Think Left

My first career was in public education, as a Special Education teacher. I worked with students with severe emotional and behavioral disorders. The most inspiring conference talk I ever attended was titled, “Think Left.", and I want to share the story here as context for how I approach change.

The gentleman who gave the talk was a university professor who also ran a private school for students with these disorders. When he took over the school, students were regularly physically restrained, both by staff, but also by being locked in isolation rooms. Hundreds of times per month.

The story he shared was of going skiing for the first time with his wife. They did not have enough money for two lessons, so his wife took the lesson, and then shared what she had learned. She shared some info about getting going, and slowing down, and then he asked, “what did the instructor say about turning?” She reported, “to go left, think left, and your body will follow.”

This is incredibly simple and incredibly powerful. The question he posed to his staff with this story was, “What if we never restrained kids? What would that look like?” At first this was considered impossible, but when you challenge people to think in terms of the impossible, things start to seem more possible. It’s hard to think of these solutions, but it can be done. By the time I heard him give this talk at a conference, his school no longer physically restrained kids. Ever.

I never forget that talk. It has become part of my core.

One of the hardest parts of “think left” is getting others to believe. Sometimes you have to be the one who thinks left for long enough that some small part of your plan happens, and then others start to get on board.

I started my current job two years ago. At that time, and for much of the time since then, a common practice has been something known as “red-term’ing.” This vocabulary came from early developers at the company who would connect to the production database with read/write credentials to execute inserts/updates/deletes, and shared a script that turned their terminal red to warn them they were connected to prod. To execute something against prod was to “red-term.”

Six years into the company this was still happening, multiple times per day.

My first reaction was, “well, that has to stop.” Everyone’s reaction was basically, “Well, yeah, we know this is bad, but there’s no other way to do it.”

Today is my 2nd anniversary with the company, and as of today, we no longer red-term. All scripts, whether code or SQL, get committed to git, run through code review, and then go through an automated pipeline against staging, then get manual approval before being automatically run against production. The repo containing these one-off commands is loaded into a container, and then we execute them as kubernetes jobs.

There has never been a day at this company where I felt that red-term’ing was inevitable. So it wasn’t.

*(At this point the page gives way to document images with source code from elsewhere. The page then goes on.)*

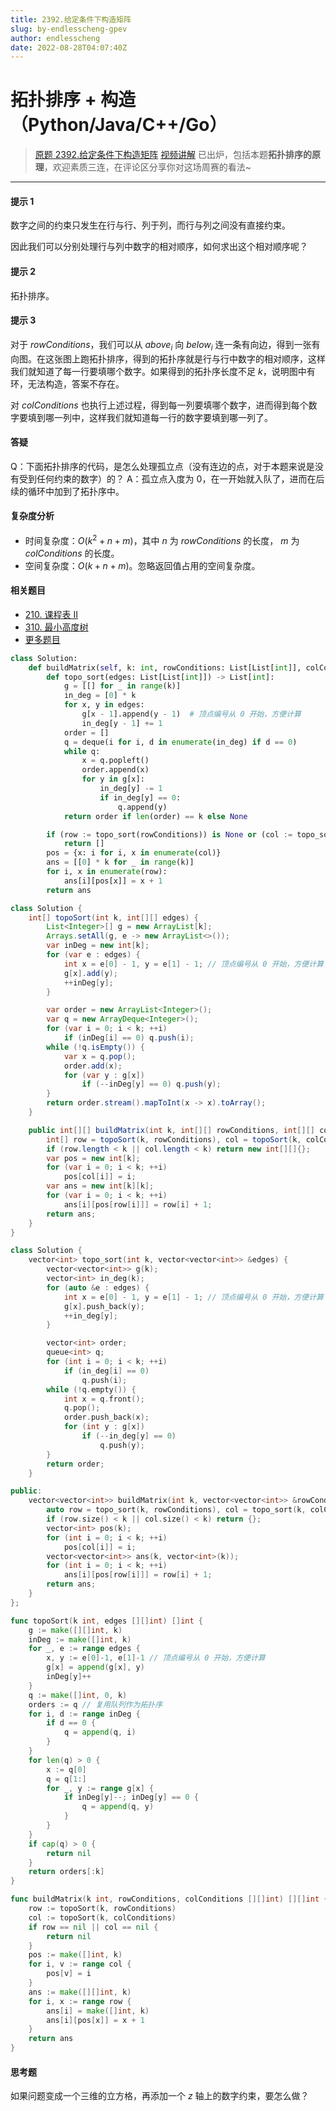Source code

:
 ```yaml
---
title: 2392.给定条件下构造矩阵
slug: by-endlesscheng-gpev
author: endlesscheng
date: 2022-08-28T04:07:40Z
---
```

# 拓扑排序 + 构造（Python/Java/C++/Go）
 
> [原题 2392.给定条件下构造矩阵](https://leetcode.cn/problems/build-a-matrix-with-conditions)
[视频讲解](https://www.bilibili.com/video/BV1mG411V7fj) 已出炉，包括本题**拓扑排序的原理**，欢迎素质三连，在评论区分享你对这场周赛的看法~

---

#### 提示 1

数字之间的约束只发生在行与行、列于列，而行与列之间没有直接约束。

因此我们可以分别处理行与列中数字的相对顺序，如何求出这个相对顺序呢？

#### 提示 2

拓扑排序。

#### 提示 3

对于 $\textit{rowConditions}$，我们可以从 $\textit{above}_i$ 向 $\textit{below}_i$ 连一条有向边，得到一张有向图。在这张图上跑拓扑排序，得到的拓扑序就是行与行中数字的相对顺序，这样我们就知道了每一行要填哪个数字。如果得到的拓扑序长度不足 $k$，说明图中有环，无法构造，答案不存在。

对 $\textit{colConditions}$ 也执行上述过程，得到每一列要填哪个数字，进而得到每个数字要填到哪一列中，这样我们就知道每一行的数字要填到哪一列了。

#### 答疑

Q：下面拓扑排序的代码，是怎么处理孤立点（没有连边的点，对于本题来说是没有受到任何约束的数字）的？
A：孤立点入度为 $0$，在一开始就入队了，进而在后续的循环中加到了拓扑序中。

#### 复杂度分析

- 时间复杂度：$O(k^2+n+m)$，其中 $n$ 为 $\textit{rowConditions}$ 的长度， $m$ 为 $\textit{colConditions}$ 的长度。
- 空间复杂度：$O(k+n+m)$。忽略返回值占用的空间复杂度。



#### 相关题目

- [210. 课程表 II](https://leetcode.cn/problems/course-schedule-ii/)
- [310. 最小高度树](https://leetcode.cn/problems/minimum-height-trees/)
- [更多题目](https://leetcode.cn/tag/topological-sort/)

```py [sol1-Python3]
class Solution:
    def buildMatrix(self, k: int, rowConditions: List[List[int]], colConditions: List[List[int]]) -> List[List[int]]:
        def topo_sort(edges: List[List[int]]) -> List[int]:
            g = [[] for _ in range(k)]
            in_deg = [0] * k
            for x, y in edges:
                g[x - 1].append(y - 1)  # 顶点编号从 0 开始，方便计算
                in_deg[y - 1] += 1
            order = []
            q = deque(i for i, d in enumerate(in_deg) if d == 0)
            while q:
                x = q.popleft()
                order.append(x)
                for y in g[x]:
                    in_deg[y] -= 1
                    if in_deg[y] == 0:
                        q.append(y)
            return order if len(order) == k else None

        if (row := topo_sort(rowConditions)) is None or (col := topo_sort(colConditions)) is None:
            return []
        pos = {x: i for i, x in enumerate(col)}
        ans = [[0] * k for _ in range(k)]
        for i, x in enumerate(row):
            ans[i][pos[x]] = x + 1
        return ans
```

```java [sol1-Java]
class Solution {
    int[] topoSort(int k, int[][] edges) {
        List<Integer>[] g = new ArrayList[k];
        Arrays.setAll(g, e -> new ArrayList<>());
        var inDeg = new int[k];
        for (var e : edges) {
            int x = e[0] - 1, y = e[1] - 1; // 顶点编号从 0 开始，方便计算
            g[x].add(y);
            ++inDeg[y];
        }

        var order = new ArrayList<Integer>();
        var q = new ArrayDeque<Integer>();
        for (var i = 0; i < k; ++i)
            if (inDeg[i] == 0) q.push(i);
        while (!q.isEmpty()) {
            var x = q.pop();
            order.add(x);
            for (var y : g[x])
                if (--inDeg[y] == 0) q.push(y);
        }
        return order.stream().mapToInt(x -> x).toArray();
    }

    public int[][] buildMatrix(int k, int[][] rowConditions, int[][] colConditions) {
        int[] row = topoSort(k, rowConditions), col = topoSort(k, colConditions);
        if (row.length < k || col.length < k) return new int[][]{};
        var pos = new int[k];
        for (var i = 0; i < k; ++i)
            pos[col[i]] = i;
        var ans = new int[k][k];
        for (var i = 0; i < k; ++i)
            ans[i][pos[row[i]]] = row[i] + 1;
        return ans;
    }
}
```

```cpp [sol1-C++]
class Solution {
    vector<int> topo_sort(int k, vector<vector<int>> &edges) {
        vector<vector<int>> g(k);
        vector<int> in_deg(k);
        for (auto &e : edges) {
            int x = e[0] - 1, y = e[1] - 1; // 顶点编号从 0 开始，方便计算
            g[x].push_back(y);
            ++in_deg[y];
        }

        vector<int> order;
        queue<int> q;
        for (int i = 0; i < k; ++i)
            if (in_deg[i] == 0)
                q.push(i);
        while (!q.empty()) {
            int x = q.front();
            q.pop();
            order.push_back(x);
            for (int y : g[x])
                if (--in_deg[y] == 0)
                    q.push(y);
        }
        return order;
    }

public:
    vector<vector<int>> buildMatrix(int k, vector<vector<int>> &rowConditions, vector<vector<int>> &colConditions) {
        auto row = topo_sort(k, rowConditions), col = topo_sort(k, colConditions);
        if (row.size() < k || col.size() < k) return {};
        vector<int> pos(k);
        for (int i = 0; i < k; ++i)
            pos[col[i]] = i;
        vector<vector<int>> ans(k, vector<int>(k));
        for (int i = 0; i < k; ++i)
            ans[i][pos[row[i]]] = row[i] + 1;
        return ans;
    }
};
```

```go [sol1-Go]
func topoSort(k int, edges [][]int) []int {
	g := make([][]int, k)
	inDeg := make([]int, k)
	for _, e := range edges {
		x, y := e[0]-1, e[1]-1 // 顶点编号从 0 开始，方便计算
		g[x] = append(g[x], y)
		inDeg[y]++
	}
	q := make([]int, 0, k)
	orders := q // 复用队列作为拓扑序
	for i, d := range inDeg {
		if d == 0 {
			q = append(q, i)
		}
	}
	for len(q) > 0 {
		x := q[0]
		q = q[1:]
		for _, y := range g[x] {
			if inDeg[y]--; inDeg[y] == 0 {
				q = append(q, y)
			}
		}
	}
	if cap(q) > 0 {
		return nil
	}
	return orders[:k]
}

func buildMatrix(k int, rowConditions, colConditions [][]int) [][]int {
	row := topoSort(k, rowConditions)
	col := topoSort(k, colConditions)
	if row == nil || col == nil {
		return nil
	}
	pos := make([]int, k)
	for i, v := range col {
		pos[v] = i
	}
	ans := make([][]int, k)
	for i, x := range row {
		ans[i] = make([]int, k)
		ans[i][pos[x]] = x + 1
	}
	return ans
}
```

#### 思考题

如果问题变成一个三维的立方格，再添加一个 $z$ 轴上的数字约束，要怎么做？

I believe that the most important quality I bring to my work in software development is a tolerance for the passage of time. As a Special Education teacher, I had students for multiple years. I measured my success in those terms. Students don’t get over emotional trauma in a sprint. Pushing through organizational change in the public sector doesn’t happen in a Product Increment.

In software development people start to believe that if it can’t be accomplished in a quarter then it can’t be accomplished. But true change, of people, of processes, takes time. You can think left, but the body doesn’t always instantly follow. The key is continuing to think left. Hold to your principles, if not your opinions. But you have to start by thinking left.